PROBLEM DESCRIPTION >>
Calculate how many lines in the following records hold the word "action", and report that number without comment.

--- AVAILABLE DATA Enclosed Below ---

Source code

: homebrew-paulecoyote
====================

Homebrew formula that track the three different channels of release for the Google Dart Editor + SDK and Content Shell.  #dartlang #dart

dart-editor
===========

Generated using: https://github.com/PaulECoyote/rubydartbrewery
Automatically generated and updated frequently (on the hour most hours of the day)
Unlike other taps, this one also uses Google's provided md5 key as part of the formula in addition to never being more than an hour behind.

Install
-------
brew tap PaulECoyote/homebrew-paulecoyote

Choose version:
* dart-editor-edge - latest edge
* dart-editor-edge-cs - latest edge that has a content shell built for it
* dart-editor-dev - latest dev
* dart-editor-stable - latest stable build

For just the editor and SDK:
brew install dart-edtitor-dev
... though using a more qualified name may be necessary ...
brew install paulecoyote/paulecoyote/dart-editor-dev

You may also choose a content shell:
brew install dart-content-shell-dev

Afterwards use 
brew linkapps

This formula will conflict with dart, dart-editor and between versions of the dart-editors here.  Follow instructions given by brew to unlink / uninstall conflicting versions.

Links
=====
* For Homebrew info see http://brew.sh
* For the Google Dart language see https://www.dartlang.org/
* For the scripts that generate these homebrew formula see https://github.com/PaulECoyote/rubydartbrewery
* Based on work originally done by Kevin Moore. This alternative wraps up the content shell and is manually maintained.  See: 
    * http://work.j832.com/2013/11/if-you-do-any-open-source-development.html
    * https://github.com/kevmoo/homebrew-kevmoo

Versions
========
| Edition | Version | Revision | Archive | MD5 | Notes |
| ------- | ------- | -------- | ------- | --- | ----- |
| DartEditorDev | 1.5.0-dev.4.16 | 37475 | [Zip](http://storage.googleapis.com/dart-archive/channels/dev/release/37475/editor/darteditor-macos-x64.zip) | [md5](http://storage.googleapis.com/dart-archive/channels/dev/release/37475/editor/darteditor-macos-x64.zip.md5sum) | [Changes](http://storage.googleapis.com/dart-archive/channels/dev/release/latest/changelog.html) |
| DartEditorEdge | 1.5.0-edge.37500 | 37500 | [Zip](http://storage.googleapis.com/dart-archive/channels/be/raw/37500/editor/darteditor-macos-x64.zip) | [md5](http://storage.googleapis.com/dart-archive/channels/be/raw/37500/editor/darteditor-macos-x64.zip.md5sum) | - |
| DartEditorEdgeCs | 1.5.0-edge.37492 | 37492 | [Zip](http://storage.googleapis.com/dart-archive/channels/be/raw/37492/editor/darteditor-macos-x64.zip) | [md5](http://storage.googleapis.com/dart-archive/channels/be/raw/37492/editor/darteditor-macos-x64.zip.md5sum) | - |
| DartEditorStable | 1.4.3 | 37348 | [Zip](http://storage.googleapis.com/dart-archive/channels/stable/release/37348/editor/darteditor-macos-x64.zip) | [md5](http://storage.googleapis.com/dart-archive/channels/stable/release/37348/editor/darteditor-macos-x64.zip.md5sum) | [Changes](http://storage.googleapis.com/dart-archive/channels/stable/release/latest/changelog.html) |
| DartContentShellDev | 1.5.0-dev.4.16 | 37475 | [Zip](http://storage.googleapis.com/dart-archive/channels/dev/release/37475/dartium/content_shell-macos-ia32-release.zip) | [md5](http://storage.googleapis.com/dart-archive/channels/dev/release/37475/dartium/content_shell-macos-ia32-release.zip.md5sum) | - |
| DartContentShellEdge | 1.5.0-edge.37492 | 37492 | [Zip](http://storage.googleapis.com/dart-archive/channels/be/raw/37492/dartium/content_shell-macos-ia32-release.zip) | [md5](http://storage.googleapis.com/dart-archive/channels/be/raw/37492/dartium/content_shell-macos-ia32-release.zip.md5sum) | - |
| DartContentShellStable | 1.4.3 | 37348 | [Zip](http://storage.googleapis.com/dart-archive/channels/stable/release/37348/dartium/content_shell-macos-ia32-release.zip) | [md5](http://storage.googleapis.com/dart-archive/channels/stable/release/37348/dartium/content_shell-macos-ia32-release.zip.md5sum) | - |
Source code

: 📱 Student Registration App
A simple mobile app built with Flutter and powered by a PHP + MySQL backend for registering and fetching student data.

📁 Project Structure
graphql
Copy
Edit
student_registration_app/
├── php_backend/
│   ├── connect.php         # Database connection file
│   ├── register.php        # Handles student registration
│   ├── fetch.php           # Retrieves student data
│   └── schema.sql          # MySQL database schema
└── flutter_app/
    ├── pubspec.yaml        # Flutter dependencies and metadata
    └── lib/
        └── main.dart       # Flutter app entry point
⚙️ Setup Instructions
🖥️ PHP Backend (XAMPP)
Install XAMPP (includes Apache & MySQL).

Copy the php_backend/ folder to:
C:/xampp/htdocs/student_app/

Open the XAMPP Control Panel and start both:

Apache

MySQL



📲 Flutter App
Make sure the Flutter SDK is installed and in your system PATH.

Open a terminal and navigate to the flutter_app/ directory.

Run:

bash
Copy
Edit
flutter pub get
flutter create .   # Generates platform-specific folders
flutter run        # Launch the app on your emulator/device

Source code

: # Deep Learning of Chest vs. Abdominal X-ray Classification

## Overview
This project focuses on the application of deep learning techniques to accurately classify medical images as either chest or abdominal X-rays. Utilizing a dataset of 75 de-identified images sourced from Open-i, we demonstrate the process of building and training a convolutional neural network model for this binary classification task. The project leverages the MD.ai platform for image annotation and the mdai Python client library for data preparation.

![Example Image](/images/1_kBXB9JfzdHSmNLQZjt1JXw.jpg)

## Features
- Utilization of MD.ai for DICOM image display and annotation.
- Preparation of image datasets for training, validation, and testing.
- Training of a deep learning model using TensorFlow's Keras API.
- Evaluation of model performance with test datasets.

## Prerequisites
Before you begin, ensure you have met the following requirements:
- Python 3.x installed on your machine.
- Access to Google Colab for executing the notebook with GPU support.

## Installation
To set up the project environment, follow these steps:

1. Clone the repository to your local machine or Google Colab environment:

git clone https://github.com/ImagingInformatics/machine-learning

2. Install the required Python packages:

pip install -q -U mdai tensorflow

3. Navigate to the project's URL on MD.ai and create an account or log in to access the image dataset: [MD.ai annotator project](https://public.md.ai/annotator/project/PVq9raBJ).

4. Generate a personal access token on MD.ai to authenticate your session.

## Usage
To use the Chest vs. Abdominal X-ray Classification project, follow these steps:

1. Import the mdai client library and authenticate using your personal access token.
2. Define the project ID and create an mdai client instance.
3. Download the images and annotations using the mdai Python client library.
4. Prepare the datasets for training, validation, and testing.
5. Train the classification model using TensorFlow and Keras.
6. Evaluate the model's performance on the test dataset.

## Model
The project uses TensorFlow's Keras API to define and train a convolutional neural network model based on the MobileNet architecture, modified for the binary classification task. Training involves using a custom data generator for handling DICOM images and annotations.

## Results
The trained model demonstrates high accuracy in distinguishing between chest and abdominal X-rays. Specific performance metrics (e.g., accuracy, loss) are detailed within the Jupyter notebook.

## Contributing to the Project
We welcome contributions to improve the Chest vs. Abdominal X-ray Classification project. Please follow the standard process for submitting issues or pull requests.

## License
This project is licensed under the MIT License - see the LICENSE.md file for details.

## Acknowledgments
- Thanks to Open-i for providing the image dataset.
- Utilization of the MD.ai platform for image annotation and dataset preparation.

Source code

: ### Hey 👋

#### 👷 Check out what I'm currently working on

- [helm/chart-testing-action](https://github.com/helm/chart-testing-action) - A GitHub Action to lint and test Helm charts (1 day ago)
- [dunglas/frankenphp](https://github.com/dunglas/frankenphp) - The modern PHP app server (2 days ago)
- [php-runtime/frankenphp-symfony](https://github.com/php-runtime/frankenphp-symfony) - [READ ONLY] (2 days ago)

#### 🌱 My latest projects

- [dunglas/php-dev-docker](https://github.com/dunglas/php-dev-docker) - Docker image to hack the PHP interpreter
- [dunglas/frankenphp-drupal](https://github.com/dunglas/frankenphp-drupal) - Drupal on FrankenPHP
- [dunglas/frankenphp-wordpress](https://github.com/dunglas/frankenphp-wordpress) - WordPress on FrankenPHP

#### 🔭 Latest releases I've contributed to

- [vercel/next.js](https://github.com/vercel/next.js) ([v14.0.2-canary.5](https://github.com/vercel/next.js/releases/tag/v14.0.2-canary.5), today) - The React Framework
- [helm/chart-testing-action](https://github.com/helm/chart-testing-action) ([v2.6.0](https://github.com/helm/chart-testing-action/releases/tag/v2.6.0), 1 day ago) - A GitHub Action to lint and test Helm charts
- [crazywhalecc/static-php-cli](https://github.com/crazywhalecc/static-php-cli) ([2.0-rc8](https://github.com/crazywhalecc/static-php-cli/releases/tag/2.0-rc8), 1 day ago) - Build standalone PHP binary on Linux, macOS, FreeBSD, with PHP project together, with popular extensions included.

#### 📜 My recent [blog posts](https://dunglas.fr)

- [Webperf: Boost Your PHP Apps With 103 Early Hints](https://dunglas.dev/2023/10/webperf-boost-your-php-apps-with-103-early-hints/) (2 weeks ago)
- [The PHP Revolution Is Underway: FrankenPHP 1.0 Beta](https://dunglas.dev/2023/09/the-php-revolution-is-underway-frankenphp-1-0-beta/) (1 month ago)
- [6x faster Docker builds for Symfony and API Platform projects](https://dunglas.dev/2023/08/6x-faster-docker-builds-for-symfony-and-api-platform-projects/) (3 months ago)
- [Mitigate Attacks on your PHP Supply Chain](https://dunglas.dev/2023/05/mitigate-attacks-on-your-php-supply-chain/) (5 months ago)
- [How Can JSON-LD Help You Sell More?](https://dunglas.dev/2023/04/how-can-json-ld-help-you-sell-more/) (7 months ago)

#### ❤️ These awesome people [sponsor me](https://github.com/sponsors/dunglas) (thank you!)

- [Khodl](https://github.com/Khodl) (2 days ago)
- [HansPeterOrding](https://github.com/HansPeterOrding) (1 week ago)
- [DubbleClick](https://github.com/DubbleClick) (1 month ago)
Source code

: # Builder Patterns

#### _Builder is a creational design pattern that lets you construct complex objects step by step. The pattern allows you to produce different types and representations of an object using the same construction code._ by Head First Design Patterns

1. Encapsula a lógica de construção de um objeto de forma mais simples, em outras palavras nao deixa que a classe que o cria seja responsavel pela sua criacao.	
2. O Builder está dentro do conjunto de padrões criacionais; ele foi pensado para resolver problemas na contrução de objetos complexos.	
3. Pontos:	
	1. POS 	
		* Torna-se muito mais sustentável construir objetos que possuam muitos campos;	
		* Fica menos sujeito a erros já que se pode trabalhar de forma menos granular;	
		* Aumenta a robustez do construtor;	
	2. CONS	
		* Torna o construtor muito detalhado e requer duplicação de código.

--- End of Enclosed AVAILABLE DATA ---

ANSWER FOR THE TASK >>
2